Mimo licznych komentarzy sugerujących, że wyniki brytyjskiego referendum były powodem wielkiego świętowania w Moskwie, Władimir Putin z kieliszkiem szampana nie wystąpił. Starał się unikać triumfalizmu, ale na zmartwionego nie wyglądał. Dla Rosji Brexit oznacza więcej korzyści niż problemów.

 

– To była decyzja brytyjskich poddanych. My się w to nie mieszaliśmy, nie mieszamy i nie będziemy się mieszać – powiedział Władimir Putin w Taszkencie po zakończeniu szczytu Szanghajskiej Organizacji Współpracy, przed wylotem do Pekinu. Komentował Brexit przez prawie 10 minut. Wypowiedzi Davida Camerona, który mówił, że wyjście Wielkiej Brytanii z Unii Europejskiej ucieszy rosyjskiego prezydenta, uznał za objaw niskiej kultury politycznej. 

Zasłaniał się tym, że dla rosyjskiej gospodarki brytyjski rozwód z UE też może mieć negatywne skutki. Wynik głosowania uznał jednak za całkowicie zrozumiały. – Nikt nie chce karmić, dofinansowywać słabszych gospodarek, a nawet utrzymywać innych państw i całych narodów. To oczywiste. Widocznie ludzie byli też niezadowoleni ze sposobów rozwiązywania problemów bezpieczeństwa – tłumaczył Władimir Putin, na końcu języka jakby mając „a nie mówiłem”. 

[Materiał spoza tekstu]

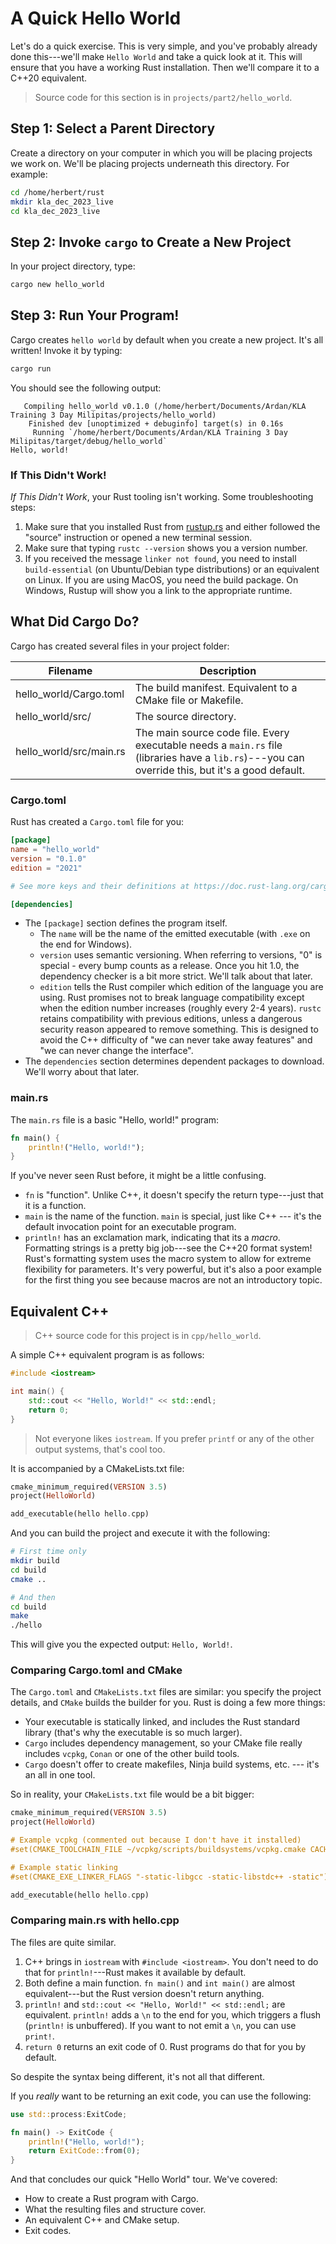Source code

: # A Quick Hello World

Let's do a quick exercise. This is very simple, and you've probably already done this---we'll make `Hello World` and take a quick look at it. This will ensure that you have a working Rust installation. Then we'll compare it to a C++20 equivalent.

> Source code for this section is in `projects/part2/hello_world`.

## Step 1: Select a Parent Directory

Create a directory on your computer in which you will be placing projects we work on. We'll be placing projects underneath this directory. For example:

```bash
cd /home/herbert/rust
mkdir kla_dec_2023_live
cd kla_dec_2023_live
```

## Step 2: Invoke `cargo` to Create a New Project

In your project directory, type:

```bash
cargo new hello_world
```

## Step 3: Run Your Program!

Cargo creates `hello world` by default when you create a new project. It's all written! Invoke it by typing:

```bash
cargo run
```

You should see the following output:

```
   Compiling hello_world v0.1.0 (/home/herbert/Documents/Ardan/KLA Training 3 Day Milipitas/projects/hello_world)
    Finished dev [unoptimized + debuginfo] target(s) in 0.16s
     Running `/home/herbert/Documents/Ardan/KLA Training 3 Day Milipitas/target/debug/hello_world`
Hello, world!
```

### If This Didn't Work!

*If This Didn't Work*, your Rust tooling isn't working. Some troubleshooting steps:

1. Make sure that you installed Rust from [rustup.rs](https://rustup.rs/) and either followed the "source" instruction or opened a new terminal session.
2. Make sure that typing `rustc --version` shows you a version number.
3. If you received the message `linker not found`, you need to install `build-essential` (on Ubuntu/Debian type distributions) or an equivalent on Linux. If you are using MacOS, you need the build package. On Windows, Rustup will show you a link to the appropriate runtime.

## What Did Cargo Do?

Cargo has created several files in your project folder:

|Filename|Description|
|--|--|
|hello_world/Cargo.toml|The build manifest. Equivalent to a CMake file or Makefile.|
|hello_world/src/|The source directory.|
|hello_world/src/main.rs|The main source code file. Every executable needs a `main.rs` file (libraries have a `lib.rs`)---you can override this, but it's a good default.|

### Cargo.toml

Rust has created a `Cargo.toml` file for you:

```toml
[package]
name = "hello_world"
version = "0.1.0"
edition = "2021"

# See more keys and their definitions at https://doc.rust-lang.org/cargo/reference/manifest.html

[dependencies]
```

* The `[package]` section defines the program itself. 
    * The `name` will be the name of the emitted executable (with `.exe` on the end for Windows). 
    * `version` uses semantic versioning. When referring to versions, "0" is special - every bump counts as a release. Once you hit 1.0, the dependency checker is a bit more strict. We'll talk about that later.
    * `edition` tells the Rust compiler which edition of the language you are using. Rust promises not to break language compatibility except when the edition number increases (roughly every 2-4 years). `rustc` retains compatibility with previous editions, unless a dangerous security reason appeared to remove something. This is designed to avoid the C++ difficulty of "we can never take away features" and "we can never change the interface".
* The `dependencies` section determines dependent packages to download. We'll worry about that later.

### main.rs

The `main.rs` file is a basic "Hello, world!" program:

```rust
fn main() {
    println!("Hello, world!");
}
```

If you've never seen Rust before, it might be a little confusing.

* `fn` is "function". Unlike C++, it doesn't specify the return type---just that it is a function.
* `main` is the name of the function. `main` is special, just like C++ --- it's the default invocation point for an executable program.
* `println!` has an exclamation mark, indicating that its a *macro*. Formatting strings is a pretty big job---see the C++20 format system! Rust's formatting system uses the macro system to allow for extreme flexibility for parameters. It's very powerful, but it's also a poor example for the first thing you see because macros are not an introductory topic.

## Equivalent C++

> C++ source code for this project is in `cpp/hello_world`.

A simple C++ equivalent program is as follows:

```c++
#include <iostream>

int main() {
    std::cout << "Hello, World!" << std::endl;
    return 0;
}
```

> Not everyone likes `iostream`. If you prefer `printf` or any of the other output systems, that's cool too.

It is accompanied by a CMakeLists.txt file:

```haskell
cmake_minimum_required(VERSION 3.5)
project(HelloWorld)

add_executable(hello hello.cpp)
```

And you can build the project and execute it with the following:

```bash
# First time only
mkdir build
cd build
cmake ..

# And then
cd build
make
./hello
```

This will give you the expected output: `Hello, World!`.

### Comparing Cargo.toml and CMake

The `Cargo.toml` and `CMakeLists.txt` files are similar: you specify the project details, and `CMake` builds the builder for you. Rust is doing a few more things:

* Your executable is statically linked, and includes the Rust standard library (that's why the executable is so much larger).
* `Cargo` includes dependency management, so your CMake file really includes `vcpkg`, `Conan` or one of the other build tools.
* `Cargo` doesn't offer to create makefiles, Ninja build systems, etc. --- it's an all in one tool.

So in reality, your `CMakeLists.txt` file would be a bit bigger:

```haskell
cmake_minimum_required(VERSION 3.5)
project(HelloWorld)

# Example vcpkg (commented out because I don't have it installed)
#set(CMAKE_TOOLCHAIN_FILE ~/vcpkg/scripts/buildsystems/vcpkg.cmake CACHE FILEPATH "Path to toolchain")

# Example static linking
#set(CMAKE_EXE_LINKER_FLAGS "-static-libgcc -static-libstdc++ -static")

add_executable(hello hello.cpp)
```

### Comparing main.rs with hello.cpp

The files are quite similar. 

1. C++ brings in `iostream` with `#include <iostream>`. You don't need to do that for `println!`---Rust makes it available by default.
2. Both define a main function. `fn main()` and `int main()` are almost equivalent---but the Rust version doesn't return anything.
3. `println!` and `std::cout << "Hello, World!" << std::endl;` are equivalent. `println!` adds a `\n` to the end for you, which triggers a flush (`println!` is unbuffered). If you want to not emit a `\n`, you can use `print!`.
4. `return 0` returns an exit code of 0. Rust programs do that for you by default.

So despite the syntax being different, it's not all that different.

If you *really* want to be returning an exit code, you can use the following:

```rust
use std::process:ExitCode;

fn main() -> ExitCode {
    println!("Hello, world!");
    return ExitCode::from(0);
}
```

And that concludes our quick "Hello World" tour. We've covered:

* How to create a Rust program with Cargo.
* What the resulting files and structure cover.
* An equivalent C++ and CMake setup.
* Exit codes.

Od słów brytyjskich polityków w swoim stylu zdystansował się też szef rosyjskiej dyplomacji. – Medycznych przypadków nie komentuję, bo nie mam medycznego wykształcenia – powiedział Siergiej Ławrow, zapytany o słowa swojego brytyjskiego kolegi. Philipp Hammond, po ogłoszeniu wyników głosowania, stwierdził, że obniżą one ciśnienie Władimira Putina i poprawią jego samopoczucie.

Niespecjalnie dyplomatyczna była także rzeczniczka rosyjskiego MSZ. Na swoim profilu na Facebooku napisała, że nie wolno za słowem „Rosja” ukrywać wszystkich swoich błędów. Zaproponowała, by brytyjska elita zaczęła szanować decyzję swojego narodu chociaż w takim stopniu, w jakim Rosja szanuje wybór Brytyjczyków. Podsumowała też, że się nie zdziwi, jeśli po „Grexicie” i „Brexicie”, teraz pojawi się pojęcie „Whoexit?”, sugerując jednocześnie, iż po Londynie do wyjścia z Unii ustawi się kolejka. 

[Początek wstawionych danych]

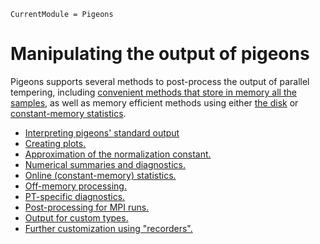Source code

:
 ```@meta
CurrentModule = Pigeons
```

# Manipulating the output of pigeons

Pigeons supports several methods to post-process the output
of parallel tempering, including [convenient methods that 
store in memory all the samples](output-numerical.html), 
as well as memory efficient 
methods using either [the disk](output-off-memory.html) or 
[constant-memory statistics](output-online.html). 

- [Interpreting pigeons' standard output](output-reports.html)
- [Creating plots.](output-plotting.html)
- [Approximation of the normalization constant.](output-normalization.html)
- [Numerical summaries and diagnostics.](output-numerical.html)
- [Online (constant-memory) statistics.](output-online.html)
- [Off-memory processing.](output-off-memory.html)
- [PT-specific diagnostics.](output-pt.html)
- [Post-processing for MPI runs.](output-mpi-postprocessing.html)
- [Output for custom types.](output-custom-types.html)
- [Further customization using "recorders".](output-recorders.html)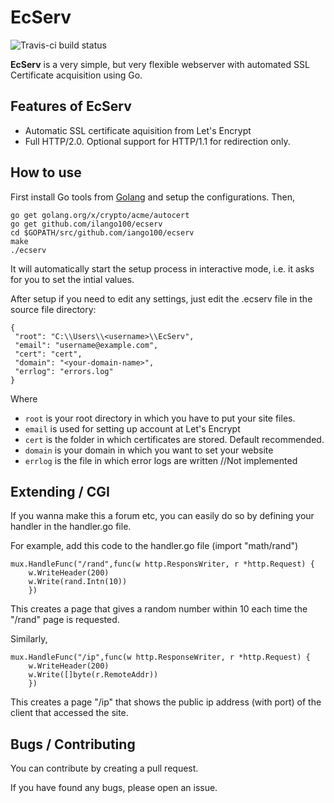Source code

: # EcServ
![Travis-ci build status](https://travis-ci.org/ilango100/ecserv.svg?branch=master)

**EcServ** is a very simple, but very flexible webserver with automated SSL Certificate acquisition using Go.

## Features of EcServ

- Automatic SSL certificate aquisition from Let's Encrypt
- Full HTTP/2.0. Optional support for HTTP/1.1 for redirection only.

## How to use

First install Go tools from [Golang](http://golang.org) and setup the configurations.
Then,

```
go get golang.org/x/crypto/acme/autocert
go get github.com/ilango100/ecserv
cd $GOPATH/src/github.com/iango100/ecserv
make
./ecserv
```
It will automatically start the setup process in interactive mode, i.e. it asks for you to set the intial values.

After setup if you need to edit any settings, just edit the .ecserv file in the source file directory:
```
{
 "root": "C:\\Users\\<username>\\EcServ",
 "email": "username@example.com",
 "cert": "cert",
 "domain": "<your-domain-name>",
 "errlog": "errors.log"
}
```

Where 
- `root` is your root directory in which you have to put your site files.
- `email` is used for setting up account at Let's Encrypt
- `cert` is the folder in which certificates are stored. Default recommended.
- `domain` is your domain in which you want to set your website
- `errlog` is the file in which error logs are written //Not implemented

## Extending / CGI

If you wanna make this a forum etc, you can easily do so by defining your handler in the handler.go file.

For example, add this code to the handler.go file (import "math/rand")
```
mux.HandleFunc("/rand",func(w http.ResponsWriter, r *http.Request) {
	w.WriteHeader(200)
	w.Write(rand.Intn(10))
	})
```
This creates a page that gives a random number within 10 each time the "/rand" page is requested.

Similarly,
```
mux.HandleFunc("/ip",func(w http.ResponseWriter, r *http.Request) {
	w.WriteHeader(200)
	w.Write([]byte(r.RemoteAddr))
	})
```
This creates a page "/ip" that shows the public ip address (with port) of the client that accessed the site.

## Bugs / Contributing

You can contribute by creating a pull request.

If you have found any bugs, please open an issue.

Taki scenariusz sprawiłby, że już osłabiona Wspólnota zaczęłaby się chwiać w posadach. Rosyjskie władze co prawda zawsze używają sformułowania „nasi europejscy partnerzy”, ale nie jest dla nikogo tajemnicą, że szeroko pojęty Zachód uznają za rywala. Rywal ten stał się właśnie mniej groźny.

To, co rosyjski prezydent i rosyjska dyplomacja tylko dawali do zrozumienia, inni jego współpracownicy mogli powiedzieć wprost. – Bez Wielkiej Brytanii w Unii Europejskiej nie będzie komu tak uparcie żądać utrzymania antyrosyjskich sankcji – napisał na Twitterze mer Moskwy, Siergiej Sobianin. Londyn był w tej kwestii bardziej zdecydowany niż Paryż, Berlin czy Rzym. 

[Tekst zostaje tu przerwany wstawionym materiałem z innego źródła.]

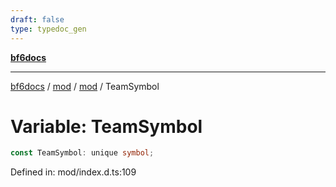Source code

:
```yaml
---
draft: false
type: typedoc_gen
---
```


[**bf6docs**](../../../_index.md)

***

[bf6docs](../../../_index.md) / [mod](../../_index.md) / [mod](../_index.md) / TeamSymbol

# Variable: TeamSymbol

```ts
const TeamSymbol: unique symbol;
```

Defined in: mod/index.d.ts:109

Pełnomocnik Władimira Putina ds. obrony praw przedsiębiorców, Borys Titow wyciągnął jeszcze dalej idące wnioski. – Moim zdaniem najważniejsza dalekosiężna konsekwencja tego wszystkiego – wyjście odsunęło Europę od Anglosasów, czyli od USA. To nie niezależność Wielkiej Brytanii od Europy, a niezależność Europy od Stanów Zjednoczonych – napisał na portalu społecznościowym. Taka interpretacja ma o tyle istotne znaczenie, że Rosja we wszystkich niewygodnych dla niej wydarzeniach dopatruje się amerykańskiej ręki. 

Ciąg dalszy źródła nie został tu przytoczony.